On Jan. 17, the board members unanimously approved a $529,076 contract with Himes Electric Co. of Lutz for projects scheduled to get underway early this spring. The first “is expected to provide an additional 5,475 athletic playing hours per year by adding a new lit multi-purpose field to Twin Lakes Park,” a Jan. 17 county staff memo explained. The other is anticipated to enable an extra 3,285 hours of playing time per year through the addition of lights to two-and-a-half soccer fields at Twin Lakes Park.

Chair Nancy Detert and Commissioner Charles Hines applauded the effort that went into the proposal. Addressing Carolyn N. Brown, director of the Parks, Recreation and Natural Resources Department, and her staff, Hines said, “Thanks for trying to find creative ways, through lighting … to expand use of the parks that we already have.”

The process began in the 2016 fiscal year, the staff memo explained, when the commission authorized four athletic field lighting and construction projects “to increase user capacity” at two county parks and one Sarasota County School Board property.

Along with the work at Twin Lakes Park, the projects are as follows, the memo says:

  • Lighting on two soccer fields at Tatum Ridge Elementary School in Sarasota, which would add 2,190 hours of evening playing time.
  • Lighting for two soccer fields at the Englewood Sports Complex, which would expand playing time at night by 1,095 hours.

Design on all four initiatives has been completed, the memo noted. “To minimize overall project cost, the County executed a contract with Musco Sport Lighting, LLC for the direct purchase of lighting fixtures, poles and controls, thus avoiding sales tax costs, bonding fees on a higher construction value, and potentially contractor markup costs on these materials,” the memo explained.

Musco is based in Oskaloosa, Iowa, according to its website.

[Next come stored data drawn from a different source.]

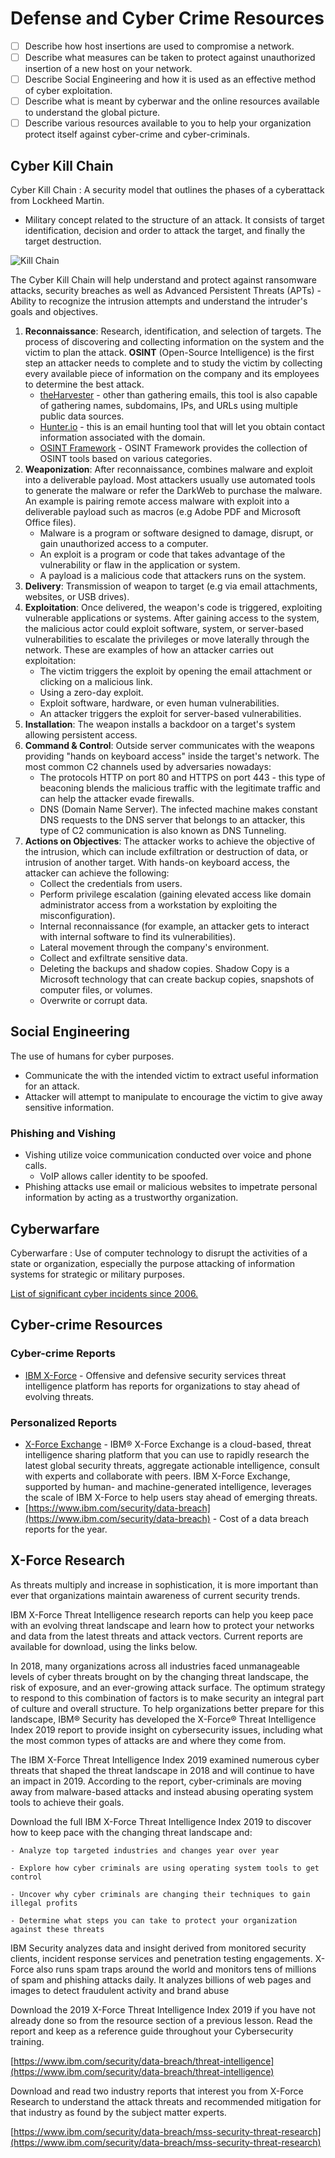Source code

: # Defense and Cyber Crime Resources

* [ ] Describe how host insertions are used to compromise a network.
* [ ] Describe what measures can be taken to protect against unauthorized insertion of a new host on your network.
* [ ] Describe Social Engineering and how it is used as an effective method of cyber exploitation.
* [ ] Describe what is meant by cyberwar and the online resources available to understand the global picture.
* [ ] Describe various resources available to you to help your organization protect itself against cyber-crime and cyber-criminals.

## Cyber Kill Chain

Cyber Kill Chain : A security model that outlines the phases of a cyberattack from Lockheed Martin.

* Military concept related to the structure of an attack. It consists of target identification, decision and order to attack the target, and finally the target destruction.

![Kill Chain](https://images.idgesg.net/images/article/2017/11/cyber-kill-chain-infographic-100741032-large.jpg)

The Cyber Kill Chain will help understand and protect against ransomware attacks, security breaches as well as Advanced Persistent Threats (APTs) - Ability to recognize the intrusion attempts and understand the intruder's goals and objectives.&#x20;

1. **Reconnaissance**: Research, identification, and selection of targets. The process of discovering and collecting information on the system and the victim to plan the attack. **OSINT** (Open-Source Intelligence) is the first step an attacker needs to complete and to study the victim by collecting every available piece of information on the company and its employees to determine the best attack.
   * [theHarvester](https://github.com/laramies/theHarvester) - other than gathering emails, this tool is also capable of gathering names, subdomains, IPs, and URLs using multiple public data sources.
   * [Hunter.io](https://hunter.io/) - this is  an email hunting tool that will let you obtain contact information associated with the domain.
   * [OSINT Framework](https://osintframework.com/) - OSINT Framework provides the collection of OSINT tools based on various categories.
2. **Weaponization**: After reconnaissance, combines malware and exploit into a deliverable payload. Most attackers usually use automated tools to generate the malware or refer the DarkWeb to purchase the malware. An example is pairing remote access malware with exploit into a deliverable payload such as macros (e.g Adobe PDF and Microsoft Office files).
   * Malware is a program or software designed to damage, disrupt, or gain unauthorized access to a computer.
   * An exploit is a program or code that takes advantage of the vulnerability or flaw in the application or system.
   * A payload is a malicious code that attackers runs on the system.
3. **Delivery**: Transmission of weapon to target (e.g via email attachments, websites, or USB drives).
4. **Exploitation**: Once delivered, the weapon's code is triggered, exploiting vulnerable applications or systems. After gaining access to the system, the malicious actor could exploit software, system, or server-based vulnerabilities to escalate the privileges or move laterally through the network. These are examples of how an attacker carries out exploitation:
   * The victim triggers the exploit by opening the email attachment or clicking on a malicious link.
   * Using a zero-day exploit.
   * Exploit software, hardware, or even human vulnerabilities.&#x20;
   * An attacker triggers the exploit for server-based vulnerabilities.&#x20;
5. **Installation**: The weapon installs a backdoor on a target's system allowing persistent access.
6. **Command & Control**: Outside server communicates with the weapons providing "hands on keyboard access" inside the target's network. The most common C2 channels used by adversaries nowadays:
   * The protocols HTTP on port 80 and HTTPS on port 443 - this type of beaconing blends the malicious traffic with the legitimate traffic and can help the attacker evade firewalls. &#x20;
   * DNS (Domain Name Server). The infected machine makes constant DNS requests to the DNS server that belongs to an attacker, this type of C2 communication is also known as DNS Tunneling.
7. **Actions on Objectives**: The attacker works to achieve the objective of the intrusion, which can include exfiltration or destruction of data, or intrusion of another target. With hands-on keyboard access, the attacker can achieve the following:&#x20;
   * Collect the credentials from users.
   * Perform privilege escalation (gaining elevated access like domain administrator access from a workstation by exploiting the misconfiguration).
   * Internal reconnaissance (for example, an attacker gets to interact with internal software to find its vulnerabilities).
   * Lateral movement through the company's environment.
   * Collect and exfiltrate sensitive data.
   * Deleting the backups and shadow copies. Shadow Copy is a Microsoft technology that can create backup copies, snapshots of computer files, or volumes.&#x20;
   * Overwrite or corrupt data.

## Social Engineering

The use of humans for cyber purposes.

* Communicate the with the intended victim to extract useful information for an attack.
* Attacker will attempt to manipulate to encourage the victim to give away sensitive information.

### Phishing and Vishing

* Vishing utilize voice communication conducted over voice and phone calls.
  * VoIP allows caller identity to be spoofed.
* Phishing attacks use email or malicious websites to impetrate personal information by acting as a trustworthy organization.

## Cyberwarfare

Cyberwarfare : Use of computer technology to disrupt the activities of a state or organization, especially the purpose attacking of information systems for strategic or military purposes.

[List of significant cyber incidents since 2006.](https://www.csis.org/programs/strategic-technologies-program/significant-cyber-incidents)

## Cyber-crime Resources

### Cyber-crime Reports

* [IBM X-Force](https://www.ibm.com/security/xforce) - Offensive and defensive security services threat intelligence platform has reports for organizations to stay ahead of evolving threats.

### Personalized Reports

* [X-Force Exchange](https://exchange.xforce.ibmcloud.com/) - IBM® X-Force Exchange is a cloud-based, threat intelligence sharing platform that you can use to rapidly research the latest global security threats, aggregate actionable intelligence, consult with experts and collaborate with peers. IBM X-Force Exchange, supported by human- and machine-generated intelligence, leverages the scale of IBM X-Force to help users stay ahead of emerging threats.
* [https://www.ibm.com/security/data-breach](https://www.ibm.com/security/data-breach) - Cost of a data breach reports for the year.

## X-Force Research

As threats multiply and increase in sophistication, it is more important than ever that organizations maintain awareness of current security trends.

IBM X-Force Threat Intelligence research reports can help you keep pace with an evolving threat landscape and learn how to protect your networks and data from the latest threats and attack vectors. Current reports are available for download, using the links below.

In 2018, many organizations across all industries faced unmanageable levels of cyber threats brought on by the changing threat landscape, the risk of exposure, and an ever-growing attack surface. The optimum strategy to respond to this combination of factors is to make security an integral part of culture and overall structure. To help organizations better prepare for this landscape, IBM® Security has developed the X-Force® Threat Intelligence Index 2019 report to provide insight on cybersecurity issues, including what the most common types of attacks are and where they come from.

The IBM X-Force Threat Intelligence Index 2019 examined numerous cyber threats that shaped the threat landscape in 2018 and will continue to have an impact in 2019. According to the report, cyber-criminals are moving away from malware-based attacks and instead abusing operating system tools to achieve their goals.

Download the full IBM X-Force Threat Intelligence Index 2019 to discover how to keep pace with the changing threat landscape and:

```
- Analyze top targeted industries and changes year over year

- Explore how cyber criminals are using operating system tools to get control

- Uncover why cyber criminals are changing their techniques to gain illegal profits

- Determine what steps you can take to protect your organization against these threats
```

IBM Security analyzes data and insight derived from monitored security clients, incident response services and penetration testing engagements. X-Force also runs spam traps around the world and monitors tens of millions of spam and phishing attacks daily. It analyzes billions of web pages and images to detect fraudulent activity and brand abuse

Download the 2019 X-Force Threat Intelligence Index 2019 if you have not already done so from the resource section of a previous lesson. Read the report and keep as a reference guide throughout your Cybersecurity training.

[https://www.ibm.com/security/data-breach/threat-intelligence](https://www.ibm.com/security/data-breach/threat-intelligence)

Download and read two industry reports that interest you from X-Force Research to understand the attack threats and recommended mitigation for that industry as found by the subject matter experts.

[https://www.ibm.com/security/data-breach/mss-security-threat-research](https://www.ibm.com/security/data-breach/mss-security-threat-research)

A chart shows the changes in anticipated costs for the four projects. Image courtesy Sarasota County

Five vendors submitted bids for the Twin Lakes Park projects, the memo noted, but they exceeded the county’s approved budget by 7.7%, or $100,185. Those bids ranged from $529,000 to $949,000, the memo added. As a result, county staff revised estimates for the other two projects approved in the 2016 fiscal year, ending up with an expected increase of $645,698, the memo said.

Wright Construction of Fort Myers had the highest bid for the Twin Lakes projects, the Procurement Department document for the project shows.

Altogether, increase for the four projects is $745,883, the memo pointed out. Nonetheless, the funding will come out of North and South County Park Impact Fees, the memo said.

Carolyn Brown. File photo

Construction contracts for the remaining two projects will be brought to the commission at a later date, the memo noted, with construction planned to commence in early summer.

After the commissioners unanimously approved the Twin Lakes Park projects, Hines pointed out, “We already have increased population, increased demands for use [of the parks]. … Land’s expensive; development’s expensive,” he continued, so the county should pursue efforts to make the best use of existing facilities — including through new cooperative agreements with the Sarasota County School Board.

Chair Detert concurred with Hines about the expense of new property. “The School Board has land,” she said. “So it makes perfect sense for us to chip in our portion [of the cost of extra amenities]” and cooperate with the School Board members, “which you have done,” Detert told Brown of the Parks, Recreation and Natural Resources Department.